You may also need to empower them with the ability to make exceptions based on their judgment or according to particular conversational cues. This will require adaptable policy-making as well as clear training and communication with your contact center employees.
Don’t forget the emotional component of response. Being factual and clear with information is critical, as is equipping your contact center employees with the content and soft skill training they need to address customer inquiries. This might require some just-in-time training.
Consider whether you can go fully or partly virtual right now
Regardless of your normal contact center protocol, there may be ways you can send your staff home without compromising your business too much, if at all. Enabling your contact center workforce to go remote and digital will keep your contact center up and running without incurring the risks endemic to a physical contact center with employees sitting in close proximity and using shared equipment.
If you use Helpshift, you already have the technology you need to enable remote work. If employees have a computer and internet access at home, they simply need access to your Helpshift account.
Not all employees have computers at home, though, and some may be uncomfortable using their own personal computers for work. You may need to take measures to overnight laptops to employees and ensure they all have internet connections at their disposal.
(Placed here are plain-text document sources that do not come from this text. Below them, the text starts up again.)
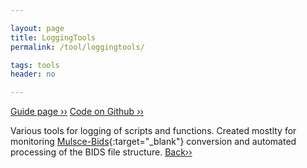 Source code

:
 ```yaml
---

layout: page
title: LoggingTools
permalink: /tool/loggingtools/

tags: tools
header: no

---
```


[Guide page ››](/assets/htmldoc/html/guide/{{page.title}})
[Code on Github ››](https://github.com/mfroeling/QMRITools/blob/master/QMRITools/Kernel/ElastixTools.wl)

Various tools for logging of scripts and functions. Created mostlty for monitoring
[Mulsce-Bids](https://github.com/muscle-bids/muscle-bids){:target="_blank"} conversion
and automated processing of the BIDS file structure.
[Back››](/tool/)
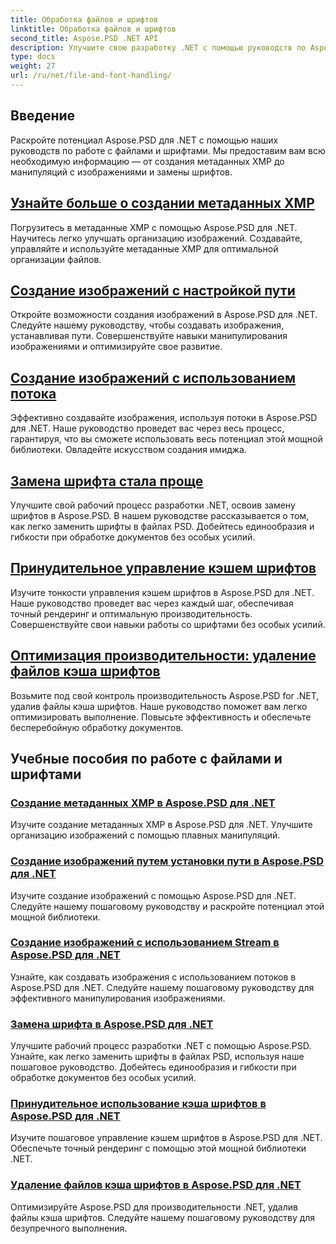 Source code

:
 ```yaml
---
title: Обработка файлов и шрифтов
linktitle: Обработка файлов и шрифтов
second_title: Aspose.PSD .NET API
description: Улучшите свою разработку .NET с помощью руководств по Aspose.PSD. Изучите замену шрифтов, создание метаданных XMP и управление кэшем для оптимальной эффективности рабочего процесса.
type: docs
weight: 27
url: /ru/net/file-and-font-handling/
---
```

## Введение

Раскройте потенциал Aspose.PSD для .NET с помощью наших руководств по работе с файлами и шрифтами. Мы предоставим вам всю необходимую информацию — от создания метаданных XMP до манипуляций с изображениями и замены шрифтов.

## [Узнайте больше о создании метаданных XMP](./create-xmp-metadata/)
Погрузитесь в метаданные XMP с помощью Aspose.PSD для .NET. Научитесь легко улучшать организацию изображений. Создавайте, управляйте и используйте метаданные XMP для оптимальной организации файлов.

## [Создание изображений с настройкой пути](./create-images-setting-path/)
Откройте возможности создания изображений в Aspose.PSD для .NET. Следуйте нашему руководству, чтобы создавать изображения, устанавливая пути. Совершенствуйте навыки манипулирования изображениями и оптимизируйте свое развитие.

## [Создание изображений с использованием потока](./create-images-using-stream/)
Эффективно создавайте изображения, используя потоки в Aspose.PSD для .NET. Наше руководство проведет вас через весь процесс, гарантируя, что вы сможете использовать весь потенциал этой мощной библиотеки. Овладейте искусством создания имиджа.

## [Замена шрифта стала проще](./font-replacement/)
Улучшите свой рабочий процесс разработки .NET, освоив замену шрифтов в Aspose.PSD. В нашем руководстве рассказывается о том, как легко заменить шрифты в файлах PSD. Добейтесь единообразия и гибкости при обработке документов без особых усилий.

## [Принудительное управление кэшем шрифтов](./force-font-cache/)
Изучите тонкости управления кэшем шрифтов в Aspose.PSD для .NET. Наше руководство проведет вас через каждый шаг, обеспечивая точный рендеринг и оптимальную производительность. Совершенствуйте свои навыки работы со шрифтами без особых усилий.

## [Оптимизация производительности: удаление файлов кэша шрифтов](./remove-font-cache-files/)
Возьмите под свой контроль производительность Aspose.PSD for .NET, удалив файлы кэша шрифтов. Наше руководство поможет вам легко оптимизировать выполнение. Повысьте эффективность и обеспечьте бесперебойную обработку документов.

## Учебные пособия по работе с файлами и шрифтами
### [Создание метаданных XMP в Aspose.PSD для .NET](./create-xmp-metadata/)
Изучите создание метаданных XMP в Aspose.PSD для .NET. Улучшите организацию изображений с помощью плавных манипуляций.
### [Создание изображений путем установки пути в Aspose.PSD для .NET](./create-images-setting-path/)
Изучите создание изображений с помощью Aspose.PSD для .NET. Следуйте нашему пошаговому руководству и раскройте потенциал этой мощной библиотеки.
### [Создание изображений с использованием Stream в Aspose.PSD для .NET](./create-images-using-stream/)
Узнайте, как создавать изображения с использованием потоков в Aspose.PSD для .NET. Следуйте нашему пошаговому руководству для эффективного манипулирования изображениями.
### [Замена шрифта в Aspose.PSD для .NET](./font-replacement/)
Улучшите рабочий процесс разработки .NET с помощью Aspose.PSD. Узнайте, как легко заменить шрифты в файлах PSD, используя наше пошаговое руководство. Добейтесь единообразия и гибкости при обработке документов без особых усилий.
### [Принудительное использование кэша шрифтов в Aspose.PSD для .NET](./force-font-cache/)
Изучите пошаговое управление кэшем шрифтов в Aspose.PSD для .NET. Обеспечьте точный рендеринг с помощью этой мощной библиотеки .NET. 
### [Удаление файлов кэша шрифтов в Aspose.PSD для .NET](./remove-font-cache-files/)
Оптимизируйте Aspose.PSD для производительности .NET, удалив файлы кэша шрифтов. Следуйте нашему пошаговому руководству для безупречного выполнения. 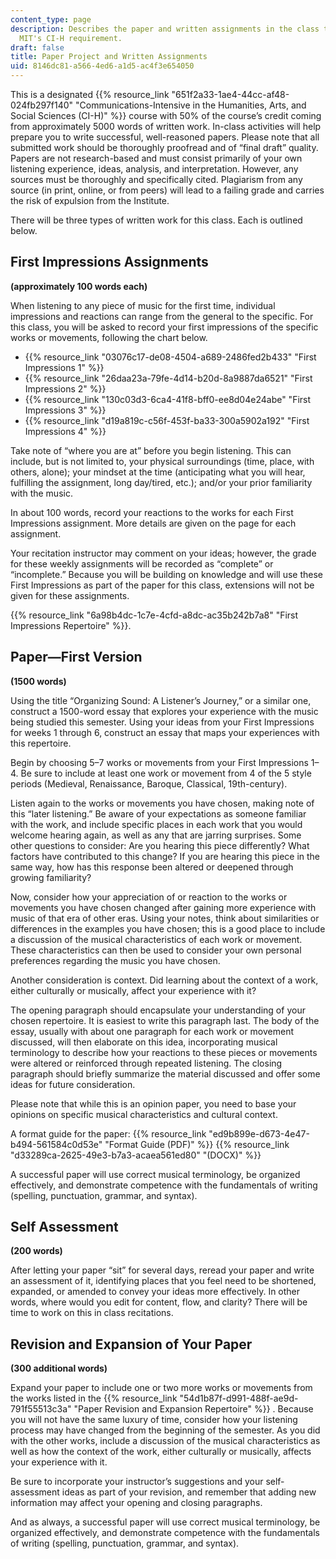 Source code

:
 ```yaml
---
content_type: page
description: Describes the paper and written assignments in the class that count toward
  MIT's CI-H requirement.
draft: false
title: Paper Project and Written Assignments
uid: 8146dc81-a566-4ed6-a1d5-ac4f3e654050
---
```

This is a designated {{% resource_link "651f2a33-1ae4-44cc-af48-024fb297f140" "Communications-Intensive in the Humanities, Arts, and Social Sciences (CI-H)" %}} course with 50% of the course’s credit coming from approximately 5000 words of written work. In-class activities will help prepare you to write successful, well-reasoned papers. Please note that all submitted work should be thoroughly proofread and of “final draft” quality. Papers are not research-based and must consist primarily of your own listening experience, ideas, analysis, and interpretation. However, any sources must be thoroughly and specifically cited. Plagiarism from any source (in print, online, or from peers) will lead to a failing grade and carries the risk of expulsion from the Institute.

There will be three types of written work for this class. Each is outlined below.

## First Impressions Assignments

**(approximately 100 words each)**

When listening to any piece of music for the first time, individual impressions and reactions can range from the general to the specific. For this class, you will be asked to record your first impressions of the specific works or movements, following the chart below. 

- {{% resource_link "03076c17-de08-4504-a689-2486fed2b433" "First Impressions 1" %}} 
- {{% resource_link "26daa23a-79fe-4d14-b20d-8a9887da6521" "First Impressions 2" %}} 
- {{% resource_link "130c03d3-6ca4-41f8-bff0-ee8d04e24abe" "First Impressions 3" %}} 
- {{% resource_link "d19a819c-c56f-453f-ba33-300a5902a192" "First Impressions 4" %}} 

Take note of “where you are at” before you begin listening. This can include, but is not limited to, your physical surroundings (time, place, with others, alone); your mindset at the time (anticipating what you will hear, fulfilling the assignment, long day/tired, etc.); and/or your prior familiarity with the music.

In about 100 words, record your reactions to the works for each First Impressions assignment. More details are given on the page for each assignment.

Your recitation instructor may comment on your ideas; however, the grade for these weekly assignments will be recorded as “complete” or “incomplete.” Because you will be building on knowledge and will use these First Impressions as part of the paper for this class, extensions will not be given for these assignments.

{{% resource_link "6a98b4dc-1c7e-4cfd-a8dc-ac35b242b7a8" "First Impressions Repertoire" %}}.

## Paper—First Version

**(1500 words)**

Using the title “Organizing Sound: A Listener’s Journey,” or a similar one, construct a 1500-word essay that explores your experience with the music being studied this semester. Using your ideas from your First Impressions for weeks 1 through 6, construct an essay that maps your experiences with this repertoire.

Begin by choosing 5–7 works or movements from your First Impressions 1–4. Be sure to include at least one work or movement from 4 of the 5 style periods (Medieval, Renaissance, Baroque, Classical, 19th-century). 

Listen again to the works or movements you have chosen, making note of this “later listening.” Be aware of your expectations as someone familiar with the work, and include specific places in each work that you would welcome hearing again, as well as any that are jarring surprises. Some other questions to consider: Are you hearing this piece differently? What factors have contributed to this change? If you are hearing this piece in the same way, how has this response been altered or deepened through growing familiarity?

Now, consider how your appreciation of or reaction to the works or movements you have chosen changed after gaining more experience with music of that era of other eras. Using your notes, think about similarities or differences in the examples you have chosen; this is a good place to include a discussion of the musical characteristics of each work or movement. These characteristics can then be used to consider your own personal preferences regarding the music you have chosen. 

Another consideration is context. Did learning about the context of a work, either culturally or musically, affect your experience with it?

The opening paragraph should encapsulate your understanding of your chosen repertoire. It is easiest to write this paragraph last. The body of the essay, usually with about one paragraph for each work or movement discussed, will then elaborate on this idea, incorporating musical terminology to describe how your reactions to these pieces or movements were altered or reinforced through repeated listening. The closing paragraph should briefly summarize the material discussed and offer some ideas for future consideration.

Please note that while this is an opinion paper, you need to base your opinions on specific musical characteristics and cultural context. 

A format guide for the paper: {{% resource_link "ed9b899e-d673-4e47-b494-561584c0d53e" "Format Guide (PDF)" %}} {{% resource_link "d33289ca-2625-49e3-b7a3-acaea561ed80" "(DOCX)" %}}

A successful paper will use correct musical terminology, be organized effectively, and demonstrate competence with the fundamentals of writing (spelling, punctuation, grammar, and syntax). 

## Self Assessment 

**(200 words)**

After letting your paper “sit” for several days, reread your paper and write an assessment of it, identifying places that you feel need to be shortened, expanded, or amended to convey your ideas more effectively. In other words, where would you edit for content, flow, and clarity? There will be time to work on this in class recitations.

## Revision and Expansion of Your Paper 

**(300 additional words)**

Expand your paper to include one or two more works or movements from the works listed in the {{% resource_link "54d1b87f-d991-488f-ae9d-791f55513c3a" "Paper Revision and Expansion Repertoire" %}} . Because you will not have the same luxury of time, consider how your listening process may have changed from the beginning of the semester. As you did with the other works, include a discussion of the musical characteristics as well as how the context of the work, either culturally or musically, affects your experience with it. 

Be sure to incorporate your instructor’s suggestions and your self-assessment ideas as part of your revision, and remember that adding new information may affect your opening and closing paragraphs. 

And as always, a successful paper will use correct musical terminology, be organized effectively, and demonstrate competence with the fundamentals of writing (spelling, punctuation, grammar, and syntax).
Some companies, especially bigger companies, have policies forbidding access to company software platforms from outside the network. As a remedial step, you can have your IT team put in place VPN access or single sign-on so employees can log into your network from their PCs at home.
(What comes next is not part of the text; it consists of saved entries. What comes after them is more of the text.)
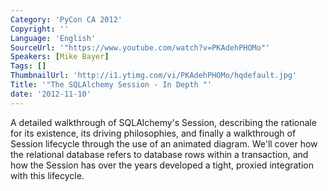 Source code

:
 ```yaml
---
Category: 'PyCon CA 2012'
Copyright: ''
Language: 'English'
SourceUrl: '"https://www.youtube.com/watch?v=PKAdehPHOMo"'
Speakers: [Mike Bayer]
Tags: []
ThumbnailUrl: 'http://i1.ytimg.com/vi/PKAdehPHOMo/hqdefault.jpg'
Title: '"The SQLAlchemy Session - In Depth "'
date: '2012-11-10'
---
```

A detailed walkthrough of SQLAlchemy's Session, describing the rationale for
its existence, its driving philosophies, and finally a walkthrough of Session
lifecycle through the use of an animated diagram. We'll cover how the
relational database refers to database rows within a transaction, and how the
Session has over the years developed a tight, proxied integration with this
lifecycle.

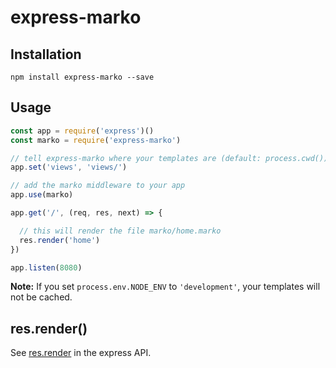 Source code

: # express-marko

## Installation

```
npm install express-marko --save
```

## Usage

```javascript
const app = require('express')()
const marko = require('express-marko')

// tell express-marko where your templates are (default: process.cwd())
app.set('views', 'views/')

// add the marko middleware to your app
app.use(marko)

app.get('/', (req, res, next) => {

  // this will render the file marko/home.marko
  res.render('home')
})

app.listen(8080)
```

__Note:__ If you set `process.env.NODE_ENV` to `'development'`, your templates will not be cached.

## res.render()

See [res.render](http://expressjs.com/en/api.html#res.render) in the express API.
Virtual connection with the workplace community will be important during this transition, so have mechanisms in place to stay in close touch with your team. Google just announced they’ve rolled out free access to Advanced Hangouts Meet video-conferencing capabilities to all G Suite customers for at least the next few months. So if you use G Suite to communicate with employees, that might be a good resource to take advantage of as you seek to educate contact center employees on what to do.
Evaluate your long-term digital strategies
Realistically, this is probably not the last time we’ll be faced with a global epidemic. Aside from the panic coronavirus is causing, this might be a call-to-action to evaluate your long-term digital strategy and consider how you can make your contact center more conducive to remote work, at least as a contingency. In the year 2020, when 4.7M employees in the U.S. work at home at least half the time, and 40% more employers offer flexible workplace options, virtual work is not a trend to be ignored.
This might mean looking at your customer support technology to determine whether you need an add-on or upgrade to enable remote work for call center employees. It also might mean investing in a suite of company-owned laptops that can be assigned to employees for at-home use.
Assess your current state and determine the hardware limitations, software limitations, and logistical limitations you have right now, and then put a plan in place to address each. If you need inspiration, read the story of Helpshift customer Chatbooks, a company that allows its entire staff of support agents to work at home.
Keep Calm and Be Prepared
But that might mean carrying on in a different way than you’ve been accustomed to. Prepare your workers for remote work if it seems like a smart idea or necessary step, and for Helpshift customers, please don’t hesitate to reach out if you need help setting up a new protocol quickly.
It may feel like you’re scrambling right now, but the silver lining is that you can potentially enable faster adoption of digital mechanisms down the line, a shift that will positively impact your customer support organization and its employees.
Hopefully, this post has given you a little more information to prepare you not just for right now, but for the future of customer support. Control what you can, and breathe through what you can’t.